Photo: WFP/Arete/ Saiyna Bashir/2021

Global Hunger Is a Math Problem. Rising Food Costs Can Make It Near Unsolvable for Some.

Barron Segar
Published February 11, 2022

When you help more than a hundred million people around the globe with food aid yearly, it’s tempting to think of hunger as a math problem.

Math has never been my strong suit. I’m driven by human stories, so I prefer to focus on the United Nations World Food Programme (WFP)’s individual beneficiaries: the single mother in Honduras providing for two children. The family in war-torn Yemen, scraping for their next meal. Our lifesaving and life-changing support keeps them going, and that keeps me and my entire organization going.

That said, there is truth to using cold arithmetic. The work of the U.N. World Food Programme is complicated and hyper-scaled, where one adjustment to a program here can have a profound effect on outcomes there.

woman in green headscarf standing in front of mountain landscape
Photo: WFP/Arete/ Saiyna Bashir/2021

For all the complex, moving parts on one side of the equation, the other side of the equation remains absolute: hunger.

Hunger is always stalking the people we help, so one deviation to our finely tuned plans can mean the difference between a family being fed or going without. That’s why the ongoing commodity price shocks around the world have me so concerned.

As my colleague Chase Sova wrote this past summer, “Lingering supply chain challenges, increased demand from major markets, and weather-related production losses in breadbasket regions could spell disaster for vulnerable populations around the planet.”

Those fears have proven true, as food prices are at their highest level since July 2011 according to the FAO Food Price Index and levels of hunger, after years of decreases before the pandemic, continue to rise.

For countries experiencing the worst levels of global hunger, 28 are seeing increases in food prices above 3 percent, according to the U.N. World Food Programme’s Mobile Vulnerability Analysis and Mapping project.

Especially worrisome are the six countries seeing much higher deviations, including Yemen, which Executive Director David Beasley at the U.N. World Food Programme has called “hell on earth,” because of the scale of the humanitarian crisis.

hands holding peas
Photo: WFP/ Saleh Hayyan/2021

In Yemen, we’ve seen average food prices increase by 18 percent, with reports of increases of up to 300 percent higher than before the conflict began in the worst hit areas.

For Americans, you might have seen or been affected at the grocery store by these price increases, the drivers of which are far too many to list. And yet, suddenly a gallon of milk is a quarter or two more or they tacked on a dollar to your morning cup of coffee. These kinds of fluctuations are absorbable and amount to a nuisance.
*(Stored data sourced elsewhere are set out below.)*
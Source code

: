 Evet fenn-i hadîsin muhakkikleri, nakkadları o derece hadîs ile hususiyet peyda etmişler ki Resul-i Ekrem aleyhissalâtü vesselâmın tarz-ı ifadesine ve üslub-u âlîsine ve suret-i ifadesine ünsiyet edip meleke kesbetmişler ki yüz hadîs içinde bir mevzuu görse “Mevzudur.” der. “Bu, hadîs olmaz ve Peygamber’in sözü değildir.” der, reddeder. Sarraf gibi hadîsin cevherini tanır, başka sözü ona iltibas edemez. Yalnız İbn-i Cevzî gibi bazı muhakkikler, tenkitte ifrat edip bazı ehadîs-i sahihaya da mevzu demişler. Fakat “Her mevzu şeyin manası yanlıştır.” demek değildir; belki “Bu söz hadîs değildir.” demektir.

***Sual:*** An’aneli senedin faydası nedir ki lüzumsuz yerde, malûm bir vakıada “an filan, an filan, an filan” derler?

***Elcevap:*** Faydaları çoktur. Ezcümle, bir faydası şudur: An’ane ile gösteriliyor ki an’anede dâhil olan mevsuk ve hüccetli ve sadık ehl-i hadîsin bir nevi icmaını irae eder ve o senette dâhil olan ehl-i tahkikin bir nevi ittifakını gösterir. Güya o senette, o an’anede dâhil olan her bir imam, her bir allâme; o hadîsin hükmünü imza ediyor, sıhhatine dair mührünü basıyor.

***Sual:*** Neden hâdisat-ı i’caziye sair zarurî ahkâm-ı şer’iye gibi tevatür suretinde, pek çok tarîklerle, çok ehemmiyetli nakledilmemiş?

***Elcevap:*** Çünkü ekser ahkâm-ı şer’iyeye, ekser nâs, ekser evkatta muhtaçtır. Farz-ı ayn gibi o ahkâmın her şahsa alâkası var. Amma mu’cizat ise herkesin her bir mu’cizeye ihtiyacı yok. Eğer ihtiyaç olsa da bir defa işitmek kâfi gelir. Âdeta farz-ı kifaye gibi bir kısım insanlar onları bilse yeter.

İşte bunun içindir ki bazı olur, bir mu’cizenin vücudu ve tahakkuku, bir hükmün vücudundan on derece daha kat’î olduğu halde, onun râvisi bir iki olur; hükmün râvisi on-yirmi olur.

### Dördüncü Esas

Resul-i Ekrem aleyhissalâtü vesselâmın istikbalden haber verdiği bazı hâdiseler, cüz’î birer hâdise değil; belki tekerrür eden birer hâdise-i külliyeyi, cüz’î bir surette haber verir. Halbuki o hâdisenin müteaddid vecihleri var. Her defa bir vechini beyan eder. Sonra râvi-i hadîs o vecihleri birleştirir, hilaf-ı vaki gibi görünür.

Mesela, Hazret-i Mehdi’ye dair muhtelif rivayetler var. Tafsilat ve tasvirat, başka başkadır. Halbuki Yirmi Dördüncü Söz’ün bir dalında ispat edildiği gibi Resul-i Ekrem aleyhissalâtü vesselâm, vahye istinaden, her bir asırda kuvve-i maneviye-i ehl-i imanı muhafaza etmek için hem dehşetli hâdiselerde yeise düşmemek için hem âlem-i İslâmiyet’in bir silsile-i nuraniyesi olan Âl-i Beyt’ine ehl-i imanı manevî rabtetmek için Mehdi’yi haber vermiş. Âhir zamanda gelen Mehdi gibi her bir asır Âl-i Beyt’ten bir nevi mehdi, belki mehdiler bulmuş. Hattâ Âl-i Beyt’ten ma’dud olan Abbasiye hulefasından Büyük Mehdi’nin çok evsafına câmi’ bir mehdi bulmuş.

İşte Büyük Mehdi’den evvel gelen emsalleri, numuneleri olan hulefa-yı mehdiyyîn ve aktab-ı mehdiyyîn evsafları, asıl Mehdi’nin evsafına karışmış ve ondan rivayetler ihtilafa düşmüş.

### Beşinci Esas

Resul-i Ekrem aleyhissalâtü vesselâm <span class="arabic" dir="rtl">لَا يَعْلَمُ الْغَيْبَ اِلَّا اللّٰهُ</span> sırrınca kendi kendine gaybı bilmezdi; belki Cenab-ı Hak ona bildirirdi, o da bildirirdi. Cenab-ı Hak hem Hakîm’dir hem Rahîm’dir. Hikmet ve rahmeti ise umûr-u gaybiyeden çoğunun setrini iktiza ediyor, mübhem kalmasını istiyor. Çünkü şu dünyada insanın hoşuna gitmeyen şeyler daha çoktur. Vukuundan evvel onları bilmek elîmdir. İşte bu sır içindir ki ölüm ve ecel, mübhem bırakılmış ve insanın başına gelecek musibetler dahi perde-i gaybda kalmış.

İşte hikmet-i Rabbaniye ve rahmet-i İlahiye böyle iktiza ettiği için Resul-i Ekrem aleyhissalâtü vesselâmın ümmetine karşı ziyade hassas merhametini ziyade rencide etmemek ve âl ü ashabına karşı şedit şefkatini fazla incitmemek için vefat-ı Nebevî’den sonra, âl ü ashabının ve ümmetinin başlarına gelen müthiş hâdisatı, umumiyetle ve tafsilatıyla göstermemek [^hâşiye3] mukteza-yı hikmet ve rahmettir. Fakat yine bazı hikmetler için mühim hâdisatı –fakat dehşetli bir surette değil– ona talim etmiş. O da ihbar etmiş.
However, think of those in the developing world who live on less than two dollars a day. The less fortunate are forced to spend a greater share of their income on food. So, when macroeconomics translates to the micro, there’s no budget-stretching to be done before those dollars rip in half. This can cause a vicious cycle and impel people who never needed the U.N. World Food Programme’s help to seek it out.

For the U.N. World Food Programme’s procurement, the problem is similar on a much larger scale. When we enter the international wheat market, for example, our funds go twenty percent less far because of price increases, so that’s twenty percent less wheat in the hands of the people who need it most.

And food isn’t the only factor. As the logistics backbone of the humanitarian community, most often tasked with the transportation of supplies and people, we must also consider fuel costs, logistics and shipping, warehousing and everything else.

young girl in pink shirt having her arm measured
Photo: WFP/Martin Karimi/2021

Yet all the cost reductions, efficiencies and optimizations in the world will do nothing to stop the hunger that hounds our beneficiaries.

One of the best protections against food price crises is the free flow of agricultural and food trade across borders and robust safety nets to help struggling families cope with rising prices. The reality is, however, that it will simply cost more to feed people in 2022 and those with the capacity to give will need to be especially generous.

While the math on hunger can look bleak, we do have stronger market forces on our side: empathy, charity, willpower and more.

With enough funding, we can change the dynamic of the hunger problem. Instead of sweating at the blackboard, scribbling desperate solutions year after year, we can choose another way: grabbing the eraser and wiping hunger away for good.


Barron Segar is president and CEO of World Food Program USA.